In standard combustion, the successive lighting of each series of fuel droplets require a certain amount of energy. This energy consumed during lighting is not used for thrust and may be transformed into residual radiant heat; contributing to the formation of nitrous oxides (NOx).
The action of XBEE fuel additive happens prior to combustion. The concerted action of various enzymes leads to a fuel with a higher combustion rate and better combustion. This retains more thermal energy for thrust. Moreover, faster flame propagation enables a larger portion of each fuel load to be burned, avoiding premature detonation and engine knocking. While exhaust valves reject a lesser quantity of burned fuel, flame extinction in the exhaust duct is reduced, preventing the formation of soot.

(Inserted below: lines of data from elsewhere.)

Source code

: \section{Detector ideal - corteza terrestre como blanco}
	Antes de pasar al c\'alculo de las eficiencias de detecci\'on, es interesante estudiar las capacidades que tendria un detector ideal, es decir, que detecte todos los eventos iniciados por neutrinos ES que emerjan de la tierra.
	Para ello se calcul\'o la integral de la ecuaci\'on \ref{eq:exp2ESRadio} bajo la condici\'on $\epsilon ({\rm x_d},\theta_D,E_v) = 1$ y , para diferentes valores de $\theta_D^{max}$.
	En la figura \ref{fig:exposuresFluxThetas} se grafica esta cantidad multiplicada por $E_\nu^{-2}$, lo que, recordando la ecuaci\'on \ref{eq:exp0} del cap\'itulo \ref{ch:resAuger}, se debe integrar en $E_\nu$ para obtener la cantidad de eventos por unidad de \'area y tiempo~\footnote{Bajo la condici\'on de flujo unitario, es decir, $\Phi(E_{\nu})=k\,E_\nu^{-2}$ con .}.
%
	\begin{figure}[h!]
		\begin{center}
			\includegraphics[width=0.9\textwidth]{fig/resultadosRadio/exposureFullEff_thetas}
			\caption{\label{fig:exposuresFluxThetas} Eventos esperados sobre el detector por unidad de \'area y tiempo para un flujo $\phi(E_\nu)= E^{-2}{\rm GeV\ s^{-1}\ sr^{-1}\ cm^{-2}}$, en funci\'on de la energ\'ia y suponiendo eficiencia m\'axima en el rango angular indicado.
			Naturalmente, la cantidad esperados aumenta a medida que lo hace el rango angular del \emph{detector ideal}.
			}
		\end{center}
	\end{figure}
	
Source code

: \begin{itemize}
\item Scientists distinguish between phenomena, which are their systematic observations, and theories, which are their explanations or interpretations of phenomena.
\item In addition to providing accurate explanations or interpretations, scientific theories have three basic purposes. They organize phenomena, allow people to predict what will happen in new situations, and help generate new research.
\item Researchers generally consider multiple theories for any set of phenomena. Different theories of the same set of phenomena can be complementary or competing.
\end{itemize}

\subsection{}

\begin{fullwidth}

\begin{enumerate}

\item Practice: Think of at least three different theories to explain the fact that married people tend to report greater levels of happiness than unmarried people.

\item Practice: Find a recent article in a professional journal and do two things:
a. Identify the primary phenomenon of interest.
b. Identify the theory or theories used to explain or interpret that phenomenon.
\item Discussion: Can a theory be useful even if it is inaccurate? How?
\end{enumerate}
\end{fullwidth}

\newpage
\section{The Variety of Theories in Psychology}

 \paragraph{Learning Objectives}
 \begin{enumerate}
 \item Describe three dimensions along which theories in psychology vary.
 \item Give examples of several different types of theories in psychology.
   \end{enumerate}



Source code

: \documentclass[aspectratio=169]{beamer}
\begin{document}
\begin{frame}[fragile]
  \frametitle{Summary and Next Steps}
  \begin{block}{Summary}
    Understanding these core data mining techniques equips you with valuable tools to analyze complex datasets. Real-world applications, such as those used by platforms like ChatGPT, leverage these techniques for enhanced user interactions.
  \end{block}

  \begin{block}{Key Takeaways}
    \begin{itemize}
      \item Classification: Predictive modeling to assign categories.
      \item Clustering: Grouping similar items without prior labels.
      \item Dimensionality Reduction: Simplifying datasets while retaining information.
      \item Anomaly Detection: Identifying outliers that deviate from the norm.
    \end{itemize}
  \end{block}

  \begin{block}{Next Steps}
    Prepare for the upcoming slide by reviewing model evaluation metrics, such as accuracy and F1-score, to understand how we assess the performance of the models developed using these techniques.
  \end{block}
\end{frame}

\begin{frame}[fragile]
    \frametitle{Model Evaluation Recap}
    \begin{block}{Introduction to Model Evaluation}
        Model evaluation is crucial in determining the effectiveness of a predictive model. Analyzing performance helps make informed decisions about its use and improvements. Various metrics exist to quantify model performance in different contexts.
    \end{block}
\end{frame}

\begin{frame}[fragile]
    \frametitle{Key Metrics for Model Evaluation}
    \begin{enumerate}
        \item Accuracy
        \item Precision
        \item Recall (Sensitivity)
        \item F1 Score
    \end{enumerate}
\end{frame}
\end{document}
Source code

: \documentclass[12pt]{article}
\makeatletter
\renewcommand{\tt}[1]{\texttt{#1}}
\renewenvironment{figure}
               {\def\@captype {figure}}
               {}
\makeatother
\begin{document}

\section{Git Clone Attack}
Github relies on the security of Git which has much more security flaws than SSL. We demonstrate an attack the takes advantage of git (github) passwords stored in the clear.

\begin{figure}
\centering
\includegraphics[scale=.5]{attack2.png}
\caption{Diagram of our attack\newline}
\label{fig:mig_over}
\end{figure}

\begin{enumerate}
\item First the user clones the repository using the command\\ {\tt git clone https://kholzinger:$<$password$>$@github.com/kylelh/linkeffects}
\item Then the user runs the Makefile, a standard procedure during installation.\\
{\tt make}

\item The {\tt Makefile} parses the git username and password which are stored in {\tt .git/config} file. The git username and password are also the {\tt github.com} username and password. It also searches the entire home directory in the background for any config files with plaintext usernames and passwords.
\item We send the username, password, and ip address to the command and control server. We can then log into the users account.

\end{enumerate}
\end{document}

The XBEE fuel additive is a cocktail of naturally occurring botanical enzymes that can split certain fuel components, exchange chemical groups and rearrange the molecular structure of fuel molecules.
This results in a hyper-oxygenated fuel which, during its combustion, favors the formation of carbon dioxide (CO2) at the expense of carbon monoxide (CO). Moreover, the overall decreased fuel consumption due to more efficient combustion reduces emission signatures, in particular those of particulates and carbon dioxide.
When storing fuel, XBEE protects against oxidation, reducing gum formation. When engines are running, XBEE helps to safely eliminate water, reducing fuel tank corrosion and rust, which can clog filters, damage fuel separators and injectors, and accelerate fuel degradation. XBEE reduces fuel-derived organic debris and sludge, so there is less tank maintenance.
During fuel production, the purpose of the hydro-treatment stage is to reduce the quantity of sulfur which, after combustion, causes sulfur oxides (SOx). Some studies suggest that large quantities of sulfur oxides in exhaust from incomplete combustion may be the source of cancer-causing compounds found in diesel engine soot.
This treatment has a limited effect on polycyclic aromatic molecules which affect diesel fuel quality. After treatment with the XBEE fuel system cleaner, diesel fuel’s composition is modified with regards to sulfurous compounds. In particular, highly stable sulfites and sulfates appear, sometimes in the form of organic sulfates that may be found in emission particulates.
The quantity of sulfur emitted remains the same; however the SO2 content is much more likely to be decreased. The decreased quantity of extremely toxic and cancer-causing aromatics, and tacky, invasive soot, has the visible effect of making emissions less dangerous. Replacing the highly reactive SO2 with a more stable compound attenuates the environmental impact.
Moreover, with the decreased consumption due to the enzymes’ effect on the fuel, the time-weighted impact the sulfur may have on the environment is reduced in the same proportions. Lastly, other factors related to sulfur combustion may not always be known.